● **Action item**
Find the string "flat" in the records. Copy each line that has it.

*** Information ***

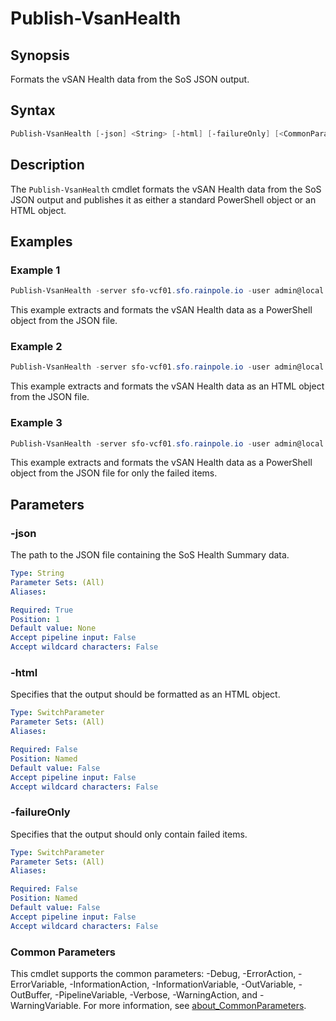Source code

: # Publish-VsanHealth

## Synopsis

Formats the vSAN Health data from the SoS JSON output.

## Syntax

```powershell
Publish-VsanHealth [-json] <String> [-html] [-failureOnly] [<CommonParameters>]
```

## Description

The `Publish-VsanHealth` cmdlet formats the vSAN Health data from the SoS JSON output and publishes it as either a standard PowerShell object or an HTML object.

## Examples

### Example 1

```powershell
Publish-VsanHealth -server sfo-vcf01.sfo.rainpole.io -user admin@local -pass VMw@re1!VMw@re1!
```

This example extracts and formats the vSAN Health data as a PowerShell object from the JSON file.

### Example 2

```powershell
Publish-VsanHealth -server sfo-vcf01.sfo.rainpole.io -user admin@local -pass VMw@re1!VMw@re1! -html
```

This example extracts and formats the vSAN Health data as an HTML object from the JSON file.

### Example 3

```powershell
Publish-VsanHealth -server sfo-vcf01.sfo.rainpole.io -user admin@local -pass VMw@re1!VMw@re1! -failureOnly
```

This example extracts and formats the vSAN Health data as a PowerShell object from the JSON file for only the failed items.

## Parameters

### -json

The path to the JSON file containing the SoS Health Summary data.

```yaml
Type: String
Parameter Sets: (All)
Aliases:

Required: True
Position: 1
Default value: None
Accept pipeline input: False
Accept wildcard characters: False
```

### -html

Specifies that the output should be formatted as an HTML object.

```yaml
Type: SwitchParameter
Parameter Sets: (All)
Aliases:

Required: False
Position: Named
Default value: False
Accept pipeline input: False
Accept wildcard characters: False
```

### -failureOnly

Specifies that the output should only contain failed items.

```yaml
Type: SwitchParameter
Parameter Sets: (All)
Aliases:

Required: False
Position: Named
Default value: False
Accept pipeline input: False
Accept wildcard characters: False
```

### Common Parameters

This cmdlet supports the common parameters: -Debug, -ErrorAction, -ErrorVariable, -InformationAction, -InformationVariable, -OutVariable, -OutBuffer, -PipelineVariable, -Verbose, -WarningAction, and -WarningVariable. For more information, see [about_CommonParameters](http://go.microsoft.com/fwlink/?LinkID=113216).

*** End of Information ***
*** Information ***

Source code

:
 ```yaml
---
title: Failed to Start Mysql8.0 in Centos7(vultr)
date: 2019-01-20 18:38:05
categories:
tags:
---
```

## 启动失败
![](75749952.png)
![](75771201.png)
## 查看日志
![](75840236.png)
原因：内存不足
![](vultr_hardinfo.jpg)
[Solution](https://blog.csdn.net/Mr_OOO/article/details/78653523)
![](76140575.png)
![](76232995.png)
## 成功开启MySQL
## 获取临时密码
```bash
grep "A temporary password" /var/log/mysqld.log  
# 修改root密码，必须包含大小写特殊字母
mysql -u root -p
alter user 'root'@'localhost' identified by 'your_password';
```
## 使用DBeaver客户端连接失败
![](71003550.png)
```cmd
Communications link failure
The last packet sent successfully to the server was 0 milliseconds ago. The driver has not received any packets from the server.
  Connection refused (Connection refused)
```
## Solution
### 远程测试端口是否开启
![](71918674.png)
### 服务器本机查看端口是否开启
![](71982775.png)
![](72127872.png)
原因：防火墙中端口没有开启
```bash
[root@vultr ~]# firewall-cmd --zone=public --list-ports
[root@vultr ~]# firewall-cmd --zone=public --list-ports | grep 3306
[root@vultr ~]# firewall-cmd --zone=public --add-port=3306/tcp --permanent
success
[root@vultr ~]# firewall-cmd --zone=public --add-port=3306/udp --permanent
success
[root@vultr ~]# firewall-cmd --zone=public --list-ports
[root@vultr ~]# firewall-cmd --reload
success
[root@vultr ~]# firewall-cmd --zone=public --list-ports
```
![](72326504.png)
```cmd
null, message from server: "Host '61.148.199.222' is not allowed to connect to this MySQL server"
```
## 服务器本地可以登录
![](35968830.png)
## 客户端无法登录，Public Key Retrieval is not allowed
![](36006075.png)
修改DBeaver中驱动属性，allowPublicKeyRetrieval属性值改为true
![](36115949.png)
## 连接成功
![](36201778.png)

*** End of Information ***
*** Information ***

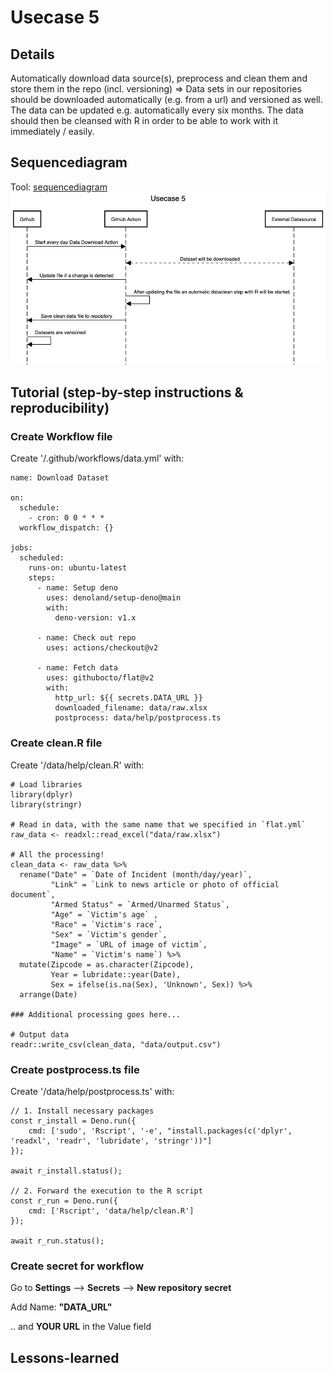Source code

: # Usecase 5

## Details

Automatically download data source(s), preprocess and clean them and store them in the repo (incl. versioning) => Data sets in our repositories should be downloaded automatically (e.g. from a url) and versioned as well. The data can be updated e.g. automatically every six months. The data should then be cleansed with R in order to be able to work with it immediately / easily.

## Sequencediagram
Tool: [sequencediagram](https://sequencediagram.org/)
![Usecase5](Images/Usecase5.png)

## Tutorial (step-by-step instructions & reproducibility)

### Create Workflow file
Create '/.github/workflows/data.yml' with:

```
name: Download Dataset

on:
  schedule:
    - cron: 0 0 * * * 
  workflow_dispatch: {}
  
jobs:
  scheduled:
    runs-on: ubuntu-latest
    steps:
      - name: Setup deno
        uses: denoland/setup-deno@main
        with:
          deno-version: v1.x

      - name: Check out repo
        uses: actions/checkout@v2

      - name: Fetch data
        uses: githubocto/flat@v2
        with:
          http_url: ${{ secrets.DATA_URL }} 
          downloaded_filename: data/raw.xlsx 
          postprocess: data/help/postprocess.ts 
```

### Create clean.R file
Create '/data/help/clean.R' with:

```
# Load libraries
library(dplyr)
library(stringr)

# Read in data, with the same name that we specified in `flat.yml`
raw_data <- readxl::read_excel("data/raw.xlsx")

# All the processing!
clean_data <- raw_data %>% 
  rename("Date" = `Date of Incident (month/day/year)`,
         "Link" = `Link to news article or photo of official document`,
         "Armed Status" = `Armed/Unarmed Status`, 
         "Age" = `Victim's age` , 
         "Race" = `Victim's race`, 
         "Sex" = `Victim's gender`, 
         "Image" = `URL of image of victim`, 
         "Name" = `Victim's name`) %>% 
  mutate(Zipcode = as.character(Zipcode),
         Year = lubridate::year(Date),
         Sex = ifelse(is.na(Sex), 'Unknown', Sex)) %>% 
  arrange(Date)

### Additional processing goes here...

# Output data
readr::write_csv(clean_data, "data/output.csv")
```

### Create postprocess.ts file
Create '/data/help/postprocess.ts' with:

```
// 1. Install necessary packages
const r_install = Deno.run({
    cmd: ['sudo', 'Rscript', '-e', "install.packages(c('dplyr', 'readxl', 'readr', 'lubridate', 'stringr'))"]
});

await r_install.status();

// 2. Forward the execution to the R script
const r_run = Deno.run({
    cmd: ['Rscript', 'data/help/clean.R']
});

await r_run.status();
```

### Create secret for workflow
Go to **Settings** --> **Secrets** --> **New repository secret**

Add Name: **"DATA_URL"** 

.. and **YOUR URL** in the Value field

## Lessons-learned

*** End of Information ***

● **Output below**
        uses: githubocto/flat@v2
# Read in data, with the same name that we specified in `flat.yml`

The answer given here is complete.